[GIVEN RECORDS — start]

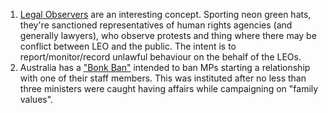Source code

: 1. [Legal Observers](https://en.wikipedia.org/wiki/Legal_observer) are an interesting concept. Sporting neon green hats, they're sanctioned representatives of human rights agencies (and generally lawyers), who observe protests and thing where there may be conflict between LEO and the public. The intent is to report/monitor/record unlawful behaviour on the behalf of the LEOs.
1. Australia has a ["Bonk Ban"](https://www.theguardian.com/australia-news/2020/nov/11/women-bullied-and-threatened-within-wa-nationals-says-former-deputy-leader) intended to ban MPs starting a relationship with one of their staff members. This was instituted after no less than three ministers were caught having affairs while campaigning on "family values".
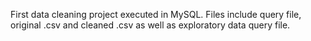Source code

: First data cleaning project executed in MySQL. 
Files include query file, original .csv and cleaned .csv
as well as exploratory data query file. 
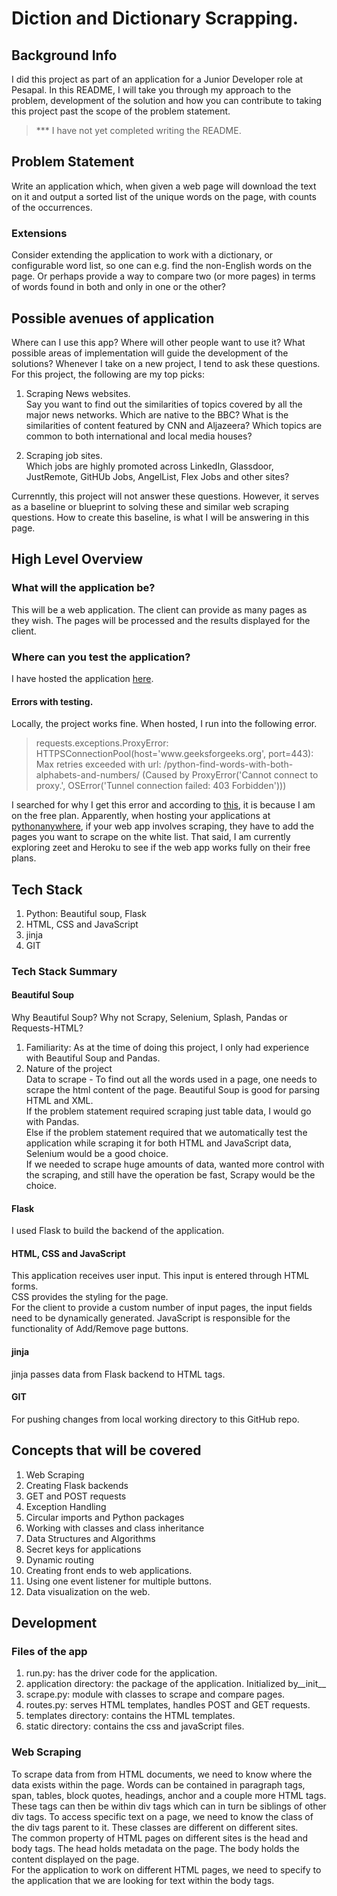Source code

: # Diction and Dictionary Scrapping.

## Background Info
I did this project as part of an application for a Junior Developer role at Pesapal.
In this README, I will take you through my approach to the problem, development of the solution and how you can contribute to taking this project past the scope of the problem statement.  
<blockquote>
*** I have not yet completed writing the README.
</blockquote>

## Problem Statement
Write an application which, when given a web page will download the text on it and output a sorted list of the unique words on the page, with counts of the occurrences.
### Extensions
Consider extending the application to work with a dictionary, or configurable word list, so one can e.g. find the non-English words on the page. Or perhaps provide a way to compare two (or more pages) in terms of words found in both and only in one or the other?

## Possible avenues of application
Where can I use this app? Where will other people want to use it? What possible areas of implementation will guide the development of the solutions?
Whenever I take on a new project, I tend to ask these questions. For this project, the following are my top picks:  
1. Scraping News websites.  
Say you want to find out the similarities of topics covered by all the major news networks. Which are native to the BBC? What is the similarities of content featured by CNN and Aljazeera? Which topics are common to both international and local media houses?  

2. Scraping job sites.  
Which jobs are highly promoted across LinkedIn, Glassdoor, JustRemote, GitHUb Jobs, AngelList, Flex Jobs and other sites?

Currenntly, this project will not answer these questions. However, it serves as a baseline or blueprint to solving these and similar web scraping questions. How to create this baseline, is what I will be answering in this page.  

## High Level Overview
### What will the application be?  
This will be a web application. The client can provide as many pages as they wish. The pages will be processed and the results displayed for the client.  

### Where can you test the application?  
I have hosted the application <a href='http://dictionscrape.pythonanywhere.com/'>here</a>.  
#### Errors with testing.  
Locally, the project works fine. When hosted, I run into the following error. 
<blockquote>
requests.exceptions.ProxyError: HTTPSConnectionPool(host='www.geeksforgeeks.org', port=443): Max retries exceeded with url: /python-find-words-with-both-alphabets-and-numbers/ (Caused by ProxyError('Cannot connect to proxy.', OSError('Tunnel connection failed: 403 Forbidden')))
</blockquote>
I searched for why I get this error and according to <a href='https://stackoverflow.com/questions/70788406/requests-exceptions-proxyerror-httpsconnectionpoolhost-zillow-com-port-443'>this</a>, it is because I am on the free plan. Apparently, when hosting your applications at <a href='https://www.pythonanywhere.com/'>pythonanywhere</a>, if your web app involves scraping, they have to add the pages you want to scrape on the white list.  
That said, I am currently exploring zeet and Heroku to see if the web app works fully on their free plans.

## Tech Stack
1. Python:  Beautiful soup, Flask 
2. HTML, CSS and JavaScript
3. jinja
4. GIT

### Tech Stack Summary
#### Beautiful Soup
Why Beautiful Soup? Why not Scrapy, Selenium, Splash, Pandas or Requests-HTML?  
1. Familiarity: As at the time of doing this project, I only had experience with Beautiful Soup and Pandas.  
2. Nature of the project   
Data to scrape - To find out all the words used in a page, one needs to scrape the html content of the page. Beautiful Soup is good for parsing HTML and XML.   
If the problem statement required scraping just table data, I would go with Pandas.  
Else if the problem statement required that we automatically test the application while scraping it for both HTML and JavaScript data, Selenium would be a good choice.  
If we needed to scrape huge amounts of data, wanted more control with the scraping, and still have the operation be fast, Scrapy would be the choice.  

#### Flask  
I used Flask to build the backend of the application.  

#### HTML, CSS and JavaScript
This application receives user input. This input is entered through HTML forms.  
CSS provides the styling for the page.  
For the client to provide a custom number of input pages, the input fields need to be dynamically generated. JavaScript is responsible for the functionality of Add/Remove page buttons. 

#### jinja
jinja passes data from Flask backend to HTML tags.  

#### GIT
For pushing changes from local working directory to this GitHub repo.

## Concepts that will be covered
1. Web Scraping
2. Creating Flask backends
3. GET and POST requests
4. Exception Handling
5. Circular imports and Python packages
6. Working with classes and class inheritance
7. Data Structures and Algorithms
8. Secret keys for applications
9. Dynamic routing
10. Creating front ends to web applications.
11. Using one event listener for multiple buttons.
12. Data visualization on the web.

## Development
### Files of the app
1.  run.py: has the driver code for the application.
2. application directory: the package of the application. Initialized by__init__
3. scrape.py: module with classes to scrape and compare pages.
4. routes.py: serves HTML templates, handles POST and GET requests.
5. templates directory: contains the HTML templates.
6. static directory: contains the css and javaScript files. 

### Web Scraping
To scrape data from from HTML documents, we need to know where the data exists within the page. Words can be contained in paragraph tags, span, tables, block quotes, headings, anchor and a couple more HTML tags.  
These tags can then be within div tags which can in turn be siblings of other div tags. To access specific text on a page, we need to know the class of the div tags parent to it. These classes are different on different sites.  
The common property of HTML pages on different sites is the head and body tags. The head holds metadata on the page. The body holds the content displayed on the page.  
For the application to work on different HTML pages, we need to specify to the application that we are looking for text within the body tags.
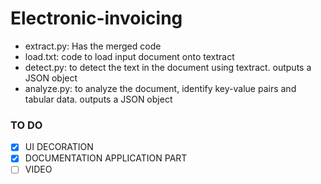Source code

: # Electronic-invoicing
- extract.py: Has the merged code 
- load.txt: code to load input document onto textract
- detect.py: to detect the text in the document using textract. outputs a JSON object
- analyze.py: to analyze the document, identify key-value pairs and tabular data. outputs a JSON object
### TO DO
- [x] UI DECORATION 
- [x] DOCUMENTATION APPLICATION PART
- [ ] VIDEO
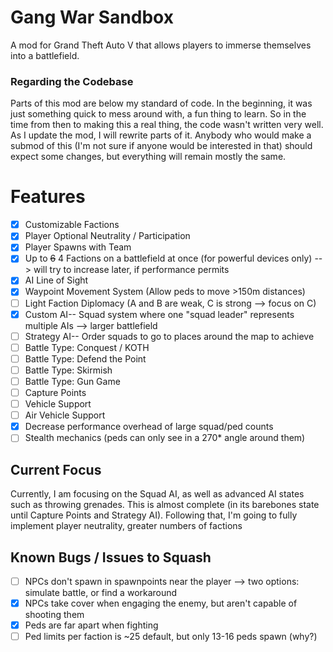 # Gang War Sandbox
A mod for Grand Theft Auto V that allows players to immerse themselves into a battlefield.

### Regarding the Codebase
Parts of this mod are below my standard of code. In the beginning, it was just something quick to mess around with, a fun thing to learn. So in the time from then to making this a real thing, the code wasn't written very well. As I update the mod, I will rewrite parts of it. Anybody who would make a submod of this (I'm not sure if anyone would be interested in that) should expect some changes, but everything will remain mostly the same.



# Features
- [x] Customizable Factions
- [x] Player Optional Neutrality / Participation
- [x] Player Spawns with Team
- [x] Up to ~~6~~ 4 Factions on a battlefield at once (for powerful devices only) --> will try to increase later, if performance permits
- [x] AI Line of Sight
- [x] Waypoint Movement System (Allow peds to move >150m distances)
- [ ] Light Faction Diplomacy (A and B are weak, C is strong --> focus on C)
- [x] Custom AI-- Squad system where one "squad leader" represents multiple AIs --> larger battlefield
- [ ] Strategy AI-- Order squads to go to places around the map to achieve
- [ ] Battle Type: Conquest / KOTH
- [ ] Battle Type: Defend the Point
- [ ] Battle Type: Skirmish
- [ ] Battle Type: Gun Game
- [ ] Capture Points
- [ ] Vehicle Support
- [ ] Air Vehicle Support
- [x] Decrease performance overhead of large squad/ped counts
- [ ] Stealth mechanics (peds can only see in a 270* angle around them)

## Current Focus
Currently, I am focusing on the Squad AI, as well as advanced AI states such as throwing grenades. This is almost complete (in its barebones state until Capture Points and Strategy AI).
Following that, I'm going to fully implement player neutrality, greater numbers of factions

## Known Bugs / Issues to Squash
- [ ] NPCs don't spawn in spawnpoints near the player --> two options: simulate battle, or find a workaround
- [x] NPCs take cover when engaging the enemy, but aren't capable of shooting them
- [x] Peds are far apart when fighting
- [ ] Ped limits per faction is ~25 default, but only 13-16 peds spawn (why?)
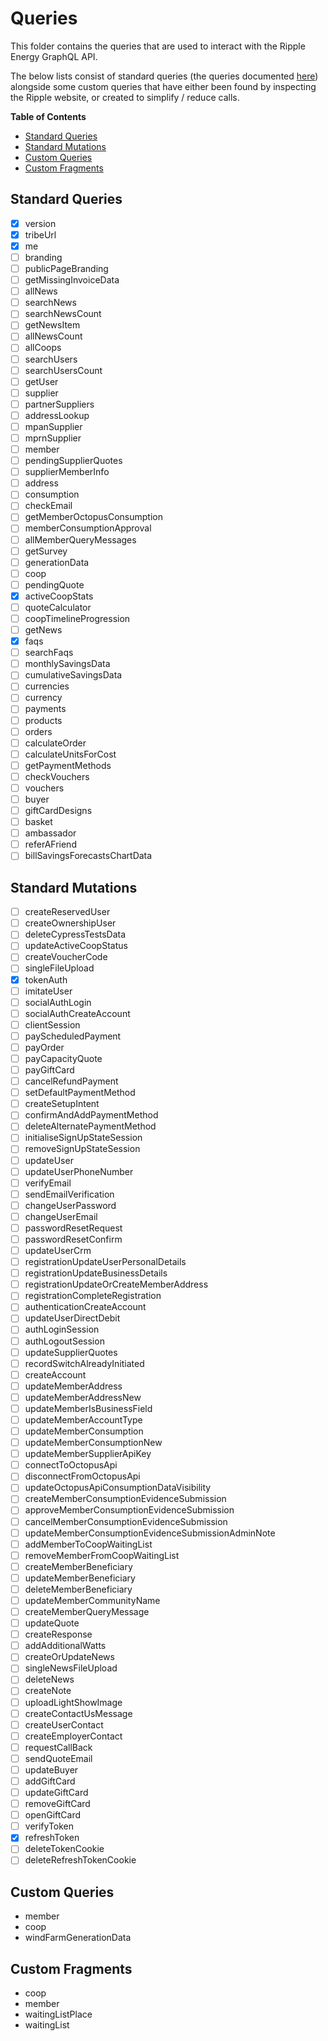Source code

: # Queries

This folder contains the queries that are used to interact with the Ripple Energy GraphQL API.

The below lists consist of standard queries (the queries documented [here](https://rippleenergy.com/graphql)) alongside some custom queries that have either been found by inspecting the Ripple website, or created to simplify / reduce calls. 

**Table of Contents**

 - [Standard Queries](#standard-queries)  
 - [Standard Mutations](#standard-mutations)
 - [Custom Queries](#custom-queries)
 - [Custom Fragments](#custom-fragments)

## Standard Queries

 - [x] version
 - [x] tribeUrl
 - [x] me
 - [ ] branding
 - [ ] publicPageBranding
 - [ ] getMissingInvoiceData
 - [ ] allNews
 - [ ] searchNews
 - [ ] searchNewsCount
 - [ ] getNewsItem
 - [ ] allNewsCount
 - [ ] allCoops
 - [ ] searchUsers
 - [ ] searchUsersCount
 - [ ] getUser
 - [ ] supplier
 - [ ] partnerSuppliers
 - [ ] addressLookup
 - [ ] mpanSupplier
 - [ ] mprnSupplier
 - [ ] member
 - [ ] pendingSupplierQuotes
 - [ ] supplierMemberInfo
 - [ ] address
 - [ ] consumption
 - [ ] checkEmail
 - [ ] getMemberOctopusConsumption
 - [ ] memberConsumptionApproval
 - [ ] allMemberQueryMessages
 - [ ] getSurvey
 - [ ] generationData
 - [ ] coop
 - [ ] pendingQuote
 - [x] activeCoopStats
 - [ ] quoteCalculator
 - [ ] coopTimelineProgression
 - [ ] getNews
 - [x] faqs
 - [ ] searchFaqs
 - [ ] monthlySavingsData
 - [ ] cumulativeSavingsData
 - [ ] currencies
 - [ ] currency
 - [ ] payments
 - [ ] products
 - [ ] orders
 - [ ] calculateOrder
 - [ ] calculateUnitsForCost
 - [ ] getPaymentMethods
 - [ ] checkVouchers
 - [ ] vouchers
 - [ ] buyer
 - [ ] giftCardDesigns
 - [ ] basket
 - [ ] ambassador
 - [ ] referAFriend
 - [ ] billSavingsForecastsChartData

## Standard Mutations

 - [ ] createReservedUser
 - [ ] createOwnershipUser
 - [ ] deleteCypressTestsData
 - [ ] updateActiveCoopStatus
 - [ ] createVoucherCode
 - [ ] singleFileUpload
 - [x] tokenAuth
 - [ ] imitateUser
 - [ ] socialAuthLogin
 - [ ] socialAuthCreateAccount
 - [ ] clientSession
 - [ ] payScheduledPayment
 - [ ] payOrder
 - [ ] payCapacityQuote
 - [ ] payGiftCard
 - [ ] cancelRefundPayment
 - [ ] setDefaultPaymentMethod
 - [ ] createSetupIntent
 - [ ] confirmAndAddPaymentMethod
 - [ ] deleteAlternatePaymentMethod
 - [ ] initialiseSignUpStateSession
 - [ ] removeSignUpStateSession
 - [ ] updateUser
 - [ ] updateUserPhoneNumber
 - [ ] verifyEmail
 - [ ] sendEmailVerification
 - [ ] changeUserPassword
 - [ ] changeUserEmail
 - [ ] passwordResetRequest
 - [ ] passwordResetConfirm
 - [ ] updateUserCrm
 - [ ] registrationUpdateUserPersonalDetails
 - [ ] registrationUpdateBusinessDetails
 - [ ] registrationUpdateOrCreateMemberAddress
 - [ ] registrationCompleteRegistration
 - [ ] authenticationCreateAccount
 - [ ] updateUserDirectDebit
 - [ ] authLoginSession
 - [ ] authLogoutSession
 - [ ] updateSupplierQuotes
 - [ ] recordSwitchAlreadyInitiated
 - [ ] createAccount
 - [ ] updateMemberAddress
 - [ ] updateMemberAddressNew
 - [ ] updateMemberIsBusinessField
 - [ ] updateMemberAccountType
 - [ ] updateMemberConsumption
 - [ ] updateMemberConsumptionNew
 - [ ] updateMemberSupplierApiKey
 - [ ] connectToOctopusApi
 - [ ] disconnectFromOctopusApi
 - [ ] updateOctopusApiConsumptionDataVisibility
 - [ ] createMemberConsumptionEvidenceSubmission
 - [ ] approveMemberConsumptionEvidenceSubmission
 - [ ] cancelMemberConsumptionEvidenceSubmission
 - [ ] updateMemberConsumptionEvidenceSubmissionAdminNote
 - [ ] addMemberToCoopWaitingList
 - [ ] removeMemberFromCoopWaitingList
 - [ ] createMemberBeneficiary
 - [ ] updateMemberBeneficiary
 - [ ] deleteMemberBeneficiary
 - [ ] updateMemberCommunityName
 - [ ] createMemberQueryMessage
 - [ ] updateQuote
 - [ ] createResponse
 - [ ] addAdditionalWatts
 - [ ] createOrUpdateNews
 - [ ] singleNewsFileUpload
 - [ ] deleteNews
 - [ ] createNote
 - [ ] uploadLightShowImage
 - [ ] createContactUsMessage
 - [ ] createUserContact
 - [ ] createEmployerContact
 - [ ] requestCallBack
 - [ ] sendQuoteEmail
 - [ ] updateBuyer
 - [ ] addGiftCard
 - [ ] updateGiftCard
 - [ ] removeGiftCard
 - [ ] openGiftCard
 - [ ] verifyToken
 - [x] refreshToken
 - [ ] deleteTokenCookie
 - [ ] deleteRefreshTokenCookie

## Custom Queries

 - member
 - coop
 - windFarmGenerationData

## Custom Fragments

 - coop
 - member
 - waitingListPlace
 - waitingList
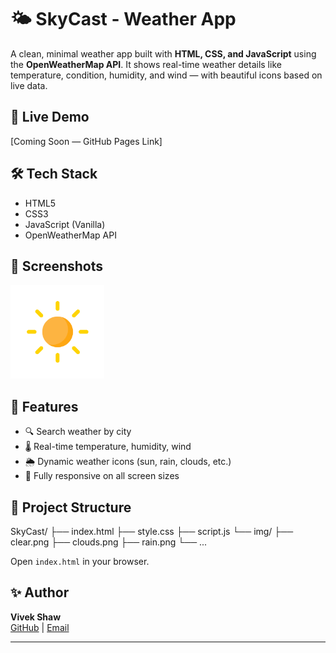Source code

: # 🌤️ SkyCast - Weather App

A clean, minimal weather app built with **HTML, CSS, and JavaScript** using the **OpenWeatherMap API**. It shows real-time weather details like temperature, condition, humidity, and wind — with beautiful icons based on live data.

## 🔗 Live Demo
[Coming Soon — GitHub Pages Link]

## 🛠 Tech Stack
- HTML5
- CSS3
- JavaScript (Vanilla)
- OpenWeatherMap API

## 📸 Screenshots
<img src="./img/clear.png" width="150" alt="Weather App Example" />

## 🚀 Features
- 🔍 Search weather by city
- 🌡️ Real-time temperature, humidity, wind
- 🌦️ Dynamic weather icons (sun, rain, clouds, etc.)
- 📱 Fully responsive on all screen sizes

## 📁 Project Structure

SkyCast/
├── index.html
├── style.css
├── script.js
└── img/
├── clear.png
├── clouds.png
├── rain.png
└── ...

Open `index.html` in your browser.

## ✨ Author
**Vivek Shaw**  
[GitHub](https://github.com/vivek-shaw-02) | [Email](mailto:vivekkumarshaw657@gmail.com)

---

[GIVEN RECORDS — finish]

WORK ORDER:
Look above for the line containing "- [ ] payments". Output from there through the line containing "- [x] tokenAuth", exactly and inclusively.

YOUR RESPONSE:
 - [ ] payments
 - [ ] products
 - [ ] orders
 - [ ] calculateOrder
 - [ ] calculateUnitsForCost
 - [ ] getPaymentMethods
 - [ ] checkVouchers
 - [ ] vouchers
 - [ ] buyer
 - [ ] giftCardDesigns
 - [ ] basket
 - [ ] ambassador
 - [ ] referAFriend
 - [ ] billSavingsForecastsChartData

## Standard Mutations

 - [ ] createReservedUser
 - [ ] createOwnershipUser
 - [ ] deleteCypressTestsData
 - [ ] updateActiveCoopStatus
 - [ ] createVoucherCode
 - [ ] singleFileUpload
 - [x] tokenAuth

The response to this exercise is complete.